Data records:
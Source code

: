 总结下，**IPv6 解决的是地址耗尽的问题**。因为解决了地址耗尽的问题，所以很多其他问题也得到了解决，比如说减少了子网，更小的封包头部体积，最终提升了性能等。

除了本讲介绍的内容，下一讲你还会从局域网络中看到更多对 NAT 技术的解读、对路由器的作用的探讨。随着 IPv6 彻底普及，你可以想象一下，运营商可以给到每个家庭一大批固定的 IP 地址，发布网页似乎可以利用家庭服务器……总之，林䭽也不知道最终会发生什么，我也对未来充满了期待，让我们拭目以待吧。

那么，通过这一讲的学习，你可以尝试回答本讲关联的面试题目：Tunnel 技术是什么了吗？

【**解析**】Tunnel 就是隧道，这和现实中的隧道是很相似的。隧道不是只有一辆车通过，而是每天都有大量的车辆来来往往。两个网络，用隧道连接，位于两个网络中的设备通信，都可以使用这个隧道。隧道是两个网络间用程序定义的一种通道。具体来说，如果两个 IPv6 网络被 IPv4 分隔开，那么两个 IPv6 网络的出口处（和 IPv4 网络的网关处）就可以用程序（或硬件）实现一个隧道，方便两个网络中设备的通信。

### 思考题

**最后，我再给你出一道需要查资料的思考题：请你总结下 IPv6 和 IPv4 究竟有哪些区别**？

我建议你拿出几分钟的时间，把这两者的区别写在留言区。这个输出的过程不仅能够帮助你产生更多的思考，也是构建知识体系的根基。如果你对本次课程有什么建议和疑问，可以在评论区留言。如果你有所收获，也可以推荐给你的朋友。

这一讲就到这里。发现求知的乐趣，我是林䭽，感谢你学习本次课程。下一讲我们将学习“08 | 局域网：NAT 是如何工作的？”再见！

# TASK DETAILS
Which lines in the data above hold the string "Tunnel"? Show each one.

# WRITTEN ANSWER
那么，通过这一讲的学习，你可以尝试回答本讲关联的面试题目：Tunnel 技术是什么了吗？
【**解析**】Tunnel 就是隧道，这和现实中的隧道是很相似的。隧道不是只有一辆车通过，而是每天都有大量的车辆来来往往。两个网络，用隧道连接，位于两个网络中的设备通信，都可以使用这个隧道。隧道是两个网络间用程序定义的一种通道。具体来说，如果两个 IPv6 网络被 IPv4 分隔开，那么两个 IPv6 网络的出口处（和 IPv4 网络的网关处）就可以用程序（或硬件）实现一个隧道，方便两个网络中设备的通信。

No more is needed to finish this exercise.